◆ **ABOUT THIS EXERCISE**
Go over the records and copy every line with the string "utility".

(Stored items from a collection)
Content starts

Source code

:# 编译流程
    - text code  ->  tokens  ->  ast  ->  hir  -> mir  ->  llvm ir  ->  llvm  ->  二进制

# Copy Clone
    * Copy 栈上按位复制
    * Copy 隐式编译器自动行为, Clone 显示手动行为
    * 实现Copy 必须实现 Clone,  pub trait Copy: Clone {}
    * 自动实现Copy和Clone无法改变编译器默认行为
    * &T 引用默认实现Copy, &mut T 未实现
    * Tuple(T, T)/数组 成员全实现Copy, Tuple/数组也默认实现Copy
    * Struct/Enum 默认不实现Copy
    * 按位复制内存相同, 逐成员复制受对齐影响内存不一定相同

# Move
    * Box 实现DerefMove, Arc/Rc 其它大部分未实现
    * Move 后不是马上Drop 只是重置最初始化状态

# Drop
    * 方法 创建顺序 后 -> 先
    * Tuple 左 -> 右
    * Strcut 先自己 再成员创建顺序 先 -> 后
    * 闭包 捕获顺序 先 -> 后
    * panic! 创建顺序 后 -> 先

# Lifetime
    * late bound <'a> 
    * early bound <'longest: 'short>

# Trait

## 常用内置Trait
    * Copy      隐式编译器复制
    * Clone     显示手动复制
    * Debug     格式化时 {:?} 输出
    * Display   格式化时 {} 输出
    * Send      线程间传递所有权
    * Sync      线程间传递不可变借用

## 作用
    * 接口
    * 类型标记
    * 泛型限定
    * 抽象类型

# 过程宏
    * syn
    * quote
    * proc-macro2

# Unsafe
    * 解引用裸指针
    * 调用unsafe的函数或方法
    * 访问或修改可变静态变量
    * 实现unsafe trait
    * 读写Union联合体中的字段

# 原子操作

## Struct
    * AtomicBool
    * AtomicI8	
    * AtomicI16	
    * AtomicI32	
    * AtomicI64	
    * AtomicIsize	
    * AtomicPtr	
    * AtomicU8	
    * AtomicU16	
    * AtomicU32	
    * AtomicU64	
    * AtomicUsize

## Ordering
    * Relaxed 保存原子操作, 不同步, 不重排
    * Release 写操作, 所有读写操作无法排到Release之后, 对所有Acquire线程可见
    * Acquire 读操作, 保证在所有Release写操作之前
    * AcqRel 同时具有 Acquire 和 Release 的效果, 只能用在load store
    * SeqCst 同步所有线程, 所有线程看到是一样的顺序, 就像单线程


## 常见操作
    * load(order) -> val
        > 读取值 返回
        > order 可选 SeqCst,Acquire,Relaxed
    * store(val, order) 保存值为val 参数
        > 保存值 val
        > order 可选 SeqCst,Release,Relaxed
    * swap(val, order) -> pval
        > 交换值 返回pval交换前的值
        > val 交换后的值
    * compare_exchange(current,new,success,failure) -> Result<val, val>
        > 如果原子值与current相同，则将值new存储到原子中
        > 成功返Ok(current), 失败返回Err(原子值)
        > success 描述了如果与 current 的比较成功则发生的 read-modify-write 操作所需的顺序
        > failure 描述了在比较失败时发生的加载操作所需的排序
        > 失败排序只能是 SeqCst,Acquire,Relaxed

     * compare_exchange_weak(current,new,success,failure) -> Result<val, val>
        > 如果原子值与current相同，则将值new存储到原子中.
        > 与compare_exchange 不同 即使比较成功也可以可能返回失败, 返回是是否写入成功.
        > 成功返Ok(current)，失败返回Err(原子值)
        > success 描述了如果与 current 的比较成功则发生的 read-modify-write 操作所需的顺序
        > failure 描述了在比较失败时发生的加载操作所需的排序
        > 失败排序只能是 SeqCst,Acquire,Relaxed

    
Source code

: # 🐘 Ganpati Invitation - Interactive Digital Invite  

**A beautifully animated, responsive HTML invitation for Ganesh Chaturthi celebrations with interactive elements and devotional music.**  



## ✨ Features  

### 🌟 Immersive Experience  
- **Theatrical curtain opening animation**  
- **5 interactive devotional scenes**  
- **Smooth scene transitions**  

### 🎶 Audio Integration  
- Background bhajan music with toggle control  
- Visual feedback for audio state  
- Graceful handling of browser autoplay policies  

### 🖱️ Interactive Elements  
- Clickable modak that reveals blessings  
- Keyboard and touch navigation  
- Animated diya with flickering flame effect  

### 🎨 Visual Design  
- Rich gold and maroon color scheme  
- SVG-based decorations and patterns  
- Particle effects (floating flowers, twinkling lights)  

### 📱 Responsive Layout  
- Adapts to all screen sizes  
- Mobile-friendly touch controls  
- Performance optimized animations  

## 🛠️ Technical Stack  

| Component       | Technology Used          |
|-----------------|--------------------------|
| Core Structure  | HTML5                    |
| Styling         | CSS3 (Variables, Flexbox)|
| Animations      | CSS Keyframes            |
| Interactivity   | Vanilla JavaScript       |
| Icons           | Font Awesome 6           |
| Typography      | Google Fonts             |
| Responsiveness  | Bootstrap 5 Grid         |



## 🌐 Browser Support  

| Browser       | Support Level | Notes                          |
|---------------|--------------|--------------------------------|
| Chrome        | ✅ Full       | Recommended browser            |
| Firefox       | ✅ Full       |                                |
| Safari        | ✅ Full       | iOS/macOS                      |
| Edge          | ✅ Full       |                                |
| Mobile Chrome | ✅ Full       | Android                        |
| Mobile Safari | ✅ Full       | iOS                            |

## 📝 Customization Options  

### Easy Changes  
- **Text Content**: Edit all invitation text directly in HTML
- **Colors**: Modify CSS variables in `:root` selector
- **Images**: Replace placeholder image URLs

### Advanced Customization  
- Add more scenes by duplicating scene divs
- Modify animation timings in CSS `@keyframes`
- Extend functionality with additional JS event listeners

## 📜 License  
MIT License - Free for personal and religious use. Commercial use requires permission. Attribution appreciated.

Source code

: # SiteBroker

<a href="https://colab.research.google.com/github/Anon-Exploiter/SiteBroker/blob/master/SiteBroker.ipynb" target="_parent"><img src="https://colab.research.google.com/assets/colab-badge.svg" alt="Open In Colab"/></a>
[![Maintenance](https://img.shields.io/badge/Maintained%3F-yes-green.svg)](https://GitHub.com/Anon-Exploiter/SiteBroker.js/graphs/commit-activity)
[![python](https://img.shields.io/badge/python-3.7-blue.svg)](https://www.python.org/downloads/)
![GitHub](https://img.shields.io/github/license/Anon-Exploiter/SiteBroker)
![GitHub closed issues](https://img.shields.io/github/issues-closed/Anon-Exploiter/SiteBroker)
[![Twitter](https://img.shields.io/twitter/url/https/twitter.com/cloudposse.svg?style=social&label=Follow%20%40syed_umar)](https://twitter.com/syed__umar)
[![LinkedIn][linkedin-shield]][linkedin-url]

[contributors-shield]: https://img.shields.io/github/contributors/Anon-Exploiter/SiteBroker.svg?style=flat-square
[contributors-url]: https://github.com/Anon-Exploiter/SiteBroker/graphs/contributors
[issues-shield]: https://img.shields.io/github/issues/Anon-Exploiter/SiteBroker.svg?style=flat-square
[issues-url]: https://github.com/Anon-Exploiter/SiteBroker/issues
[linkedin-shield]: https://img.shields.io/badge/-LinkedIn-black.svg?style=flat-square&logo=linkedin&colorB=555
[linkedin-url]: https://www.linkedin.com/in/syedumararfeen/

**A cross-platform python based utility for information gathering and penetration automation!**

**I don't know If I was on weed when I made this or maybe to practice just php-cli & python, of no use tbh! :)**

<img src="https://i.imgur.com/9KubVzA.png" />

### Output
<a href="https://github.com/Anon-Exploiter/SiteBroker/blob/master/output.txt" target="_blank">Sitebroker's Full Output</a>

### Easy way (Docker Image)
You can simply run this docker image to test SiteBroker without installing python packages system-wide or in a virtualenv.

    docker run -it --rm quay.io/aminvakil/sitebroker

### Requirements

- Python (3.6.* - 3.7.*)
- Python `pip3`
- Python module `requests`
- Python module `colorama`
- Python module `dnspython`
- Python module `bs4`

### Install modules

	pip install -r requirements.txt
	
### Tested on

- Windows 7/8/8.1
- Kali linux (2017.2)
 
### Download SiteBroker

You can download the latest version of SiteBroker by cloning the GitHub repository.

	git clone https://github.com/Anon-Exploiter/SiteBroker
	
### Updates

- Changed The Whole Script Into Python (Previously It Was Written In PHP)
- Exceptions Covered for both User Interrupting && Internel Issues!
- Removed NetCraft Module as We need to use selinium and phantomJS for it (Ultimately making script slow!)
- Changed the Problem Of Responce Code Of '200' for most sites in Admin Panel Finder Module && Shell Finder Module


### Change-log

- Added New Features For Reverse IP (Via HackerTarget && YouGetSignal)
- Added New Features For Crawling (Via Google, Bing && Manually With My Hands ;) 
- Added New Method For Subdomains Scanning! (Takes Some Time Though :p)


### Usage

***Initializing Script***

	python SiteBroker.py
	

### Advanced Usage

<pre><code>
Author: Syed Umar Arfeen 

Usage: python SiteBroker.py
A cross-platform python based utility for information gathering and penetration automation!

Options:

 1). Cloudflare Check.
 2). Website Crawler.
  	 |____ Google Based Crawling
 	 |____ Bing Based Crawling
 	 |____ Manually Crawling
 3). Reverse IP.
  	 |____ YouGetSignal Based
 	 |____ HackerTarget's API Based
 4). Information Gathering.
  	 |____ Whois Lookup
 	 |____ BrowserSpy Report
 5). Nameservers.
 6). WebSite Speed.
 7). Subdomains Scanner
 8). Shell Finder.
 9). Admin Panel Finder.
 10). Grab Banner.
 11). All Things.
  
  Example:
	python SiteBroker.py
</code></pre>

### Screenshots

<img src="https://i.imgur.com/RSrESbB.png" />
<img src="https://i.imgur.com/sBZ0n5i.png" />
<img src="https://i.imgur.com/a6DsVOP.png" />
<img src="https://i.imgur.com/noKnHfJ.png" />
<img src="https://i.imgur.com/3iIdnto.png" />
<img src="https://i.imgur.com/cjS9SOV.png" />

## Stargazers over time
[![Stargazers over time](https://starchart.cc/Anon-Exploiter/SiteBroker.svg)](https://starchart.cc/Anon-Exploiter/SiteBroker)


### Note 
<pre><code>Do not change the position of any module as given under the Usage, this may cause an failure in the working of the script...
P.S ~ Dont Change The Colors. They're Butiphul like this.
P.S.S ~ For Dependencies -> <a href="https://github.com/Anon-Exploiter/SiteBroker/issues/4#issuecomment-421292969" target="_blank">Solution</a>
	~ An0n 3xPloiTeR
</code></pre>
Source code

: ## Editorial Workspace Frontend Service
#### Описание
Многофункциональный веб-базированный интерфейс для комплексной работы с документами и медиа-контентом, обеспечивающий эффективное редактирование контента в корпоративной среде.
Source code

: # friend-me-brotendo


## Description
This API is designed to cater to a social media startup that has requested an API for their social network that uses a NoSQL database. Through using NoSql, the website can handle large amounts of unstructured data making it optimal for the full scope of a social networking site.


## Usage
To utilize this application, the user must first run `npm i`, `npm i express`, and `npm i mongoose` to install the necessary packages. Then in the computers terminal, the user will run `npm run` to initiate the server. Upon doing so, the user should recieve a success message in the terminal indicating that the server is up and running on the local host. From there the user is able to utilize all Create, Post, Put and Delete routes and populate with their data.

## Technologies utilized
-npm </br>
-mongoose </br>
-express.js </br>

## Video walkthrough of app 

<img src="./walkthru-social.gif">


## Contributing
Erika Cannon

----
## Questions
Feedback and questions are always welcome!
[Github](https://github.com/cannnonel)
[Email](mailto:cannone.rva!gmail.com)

Content ends

◆ **YOUR RESPONSE**
**A cross-platform python based utility for information gathering and penetration automation!**
A cross-platform python based utility for information gathering and penetration automation!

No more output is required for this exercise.